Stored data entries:

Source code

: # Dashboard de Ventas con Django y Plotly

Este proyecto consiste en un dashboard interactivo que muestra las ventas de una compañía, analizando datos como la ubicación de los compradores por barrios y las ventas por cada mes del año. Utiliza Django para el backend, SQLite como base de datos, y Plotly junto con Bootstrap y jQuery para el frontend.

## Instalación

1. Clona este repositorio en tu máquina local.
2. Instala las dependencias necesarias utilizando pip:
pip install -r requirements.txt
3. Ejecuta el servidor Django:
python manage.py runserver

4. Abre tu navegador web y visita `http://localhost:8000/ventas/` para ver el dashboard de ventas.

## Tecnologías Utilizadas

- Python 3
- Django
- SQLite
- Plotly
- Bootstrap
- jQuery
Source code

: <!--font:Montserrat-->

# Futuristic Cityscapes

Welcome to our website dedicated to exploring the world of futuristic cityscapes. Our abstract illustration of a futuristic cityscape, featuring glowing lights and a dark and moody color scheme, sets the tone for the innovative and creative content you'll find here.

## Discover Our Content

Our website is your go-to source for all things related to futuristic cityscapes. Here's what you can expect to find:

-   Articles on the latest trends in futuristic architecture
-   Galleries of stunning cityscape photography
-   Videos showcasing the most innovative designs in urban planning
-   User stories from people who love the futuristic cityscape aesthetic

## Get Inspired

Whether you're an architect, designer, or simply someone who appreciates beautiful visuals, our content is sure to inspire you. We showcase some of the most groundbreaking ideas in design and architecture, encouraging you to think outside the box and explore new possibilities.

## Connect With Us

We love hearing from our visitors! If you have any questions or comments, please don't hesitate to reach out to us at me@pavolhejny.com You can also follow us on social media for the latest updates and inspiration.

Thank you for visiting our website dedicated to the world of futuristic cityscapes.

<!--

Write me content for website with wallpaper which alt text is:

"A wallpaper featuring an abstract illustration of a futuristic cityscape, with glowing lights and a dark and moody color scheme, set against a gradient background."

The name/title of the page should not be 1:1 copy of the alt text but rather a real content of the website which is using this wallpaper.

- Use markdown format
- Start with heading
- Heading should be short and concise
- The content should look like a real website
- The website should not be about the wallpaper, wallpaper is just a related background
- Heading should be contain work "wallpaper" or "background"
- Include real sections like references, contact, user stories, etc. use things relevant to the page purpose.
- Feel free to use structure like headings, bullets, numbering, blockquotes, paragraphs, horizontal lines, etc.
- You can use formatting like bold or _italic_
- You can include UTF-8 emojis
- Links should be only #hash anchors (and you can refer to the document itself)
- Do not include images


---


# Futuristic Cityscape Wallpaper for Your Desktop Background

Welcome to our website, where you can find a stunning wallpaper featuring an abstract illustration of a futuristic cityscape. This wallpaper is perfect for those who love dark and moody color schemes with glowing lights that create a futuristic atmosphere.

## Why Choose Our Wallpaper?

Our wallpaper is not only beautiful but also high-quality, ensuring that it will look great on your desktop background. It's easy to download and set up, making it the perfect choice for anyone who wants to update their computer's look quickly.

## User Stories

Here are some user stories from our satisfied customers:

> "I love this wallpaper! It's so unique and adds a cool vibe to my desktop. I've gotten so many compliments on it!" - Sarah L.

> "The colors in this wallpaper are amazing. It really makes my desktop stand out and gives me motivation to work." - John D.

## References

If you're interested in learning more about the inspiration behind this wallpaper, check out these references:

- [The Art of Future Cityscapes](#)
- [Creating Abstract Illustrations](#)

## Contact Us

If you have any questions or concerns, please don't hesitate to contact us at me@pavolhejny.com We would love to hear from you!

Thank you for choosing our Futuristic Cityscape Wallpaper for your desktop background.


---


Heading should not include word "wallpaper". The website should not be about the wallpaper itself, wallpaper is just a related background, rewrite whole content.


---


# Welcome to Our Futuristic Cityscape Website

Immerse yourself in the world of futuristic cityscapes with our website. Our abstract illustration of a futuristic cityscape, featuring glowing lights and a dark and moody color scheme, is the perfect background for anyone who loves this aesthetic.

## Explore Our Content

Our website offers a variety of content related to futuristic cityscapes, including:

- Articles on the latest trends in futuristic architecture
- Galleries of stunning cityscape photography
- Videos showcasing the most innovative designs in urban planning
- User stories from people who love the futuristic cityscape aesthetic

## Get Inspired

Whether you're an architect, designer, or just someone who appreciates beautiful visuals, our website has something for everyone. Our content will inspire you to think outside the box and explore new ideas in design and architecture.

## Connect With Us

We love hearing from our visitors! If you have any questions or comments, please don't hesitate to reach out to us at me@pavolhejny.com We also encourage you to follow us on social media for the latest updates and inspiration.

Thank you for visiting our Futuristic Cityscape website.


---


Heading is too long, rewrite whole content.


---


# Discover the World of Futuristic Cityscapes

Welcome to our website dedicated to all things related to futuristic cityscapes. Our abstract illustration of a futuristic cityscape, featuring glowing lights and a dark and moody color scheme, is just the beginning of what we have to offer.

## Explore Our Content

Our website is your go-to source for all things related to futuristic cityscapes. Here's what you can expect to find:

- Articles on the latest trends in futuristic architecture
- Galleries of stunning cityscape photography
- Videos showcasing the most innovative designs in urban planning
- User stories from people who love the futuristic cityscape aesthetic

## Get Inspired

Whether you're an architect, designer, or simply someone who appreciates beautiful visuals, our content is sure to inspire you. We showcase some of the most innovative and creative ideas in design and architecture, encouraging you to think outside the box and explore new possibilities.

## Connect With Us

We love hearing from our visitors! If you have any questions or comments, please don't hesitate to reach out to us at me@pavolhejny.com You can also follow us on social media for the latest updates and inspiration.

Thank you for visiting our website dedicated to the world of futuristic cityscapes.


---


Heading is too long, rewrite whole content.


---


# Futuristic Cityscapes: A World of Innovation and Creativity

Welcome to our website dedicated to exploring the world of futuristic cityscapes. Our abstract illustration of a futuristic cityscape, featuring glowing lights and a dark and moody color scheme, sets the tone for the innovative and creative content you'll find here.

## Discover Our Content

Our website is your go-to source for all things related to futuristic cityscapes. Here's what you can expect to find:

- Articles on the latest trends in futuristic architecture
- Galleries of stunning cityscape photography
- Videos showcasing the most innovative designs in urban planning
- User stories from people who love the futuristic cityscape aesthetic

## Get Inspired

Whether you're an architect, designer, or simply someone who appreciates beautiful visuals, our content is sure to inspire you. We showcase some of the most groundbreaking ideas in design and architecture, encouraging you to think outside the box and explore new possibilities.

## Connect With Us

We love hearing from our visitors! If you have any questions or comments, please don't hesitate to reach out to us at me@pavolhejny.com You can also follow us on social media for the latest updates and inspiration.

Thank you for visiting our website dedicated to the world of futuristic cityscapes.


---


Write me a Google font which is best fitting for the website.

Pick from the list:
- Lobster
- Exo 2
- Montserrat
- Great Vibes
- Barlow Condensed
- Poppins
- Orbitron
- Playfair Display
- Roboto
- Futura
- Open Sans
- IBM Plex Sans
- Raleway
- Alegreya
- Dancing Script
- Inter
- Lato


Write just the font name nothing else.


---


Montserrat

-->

Activity
What you give back must be the stretch above, starting at the line with "Welcome to our website, where" and ending at the line with "## User Stories", copied exactly.

Written response
Welcome to our website, where you can find a stunning wallpaper featuring an abstract illustration of a futuristic cityscape. This wallpaper is perfect for those who love dark and moody color schemes with glowing lights that create a futuristic atmosphere.

## Why Choose Our Wallpaper?

Our wallpaper is not only beautiful but also high-quality, ensuring that it will look great on your desktop background. It's easy to download and set up, making it the perfect choice for anyone who wants to update their computer's look quickly.

## User Stories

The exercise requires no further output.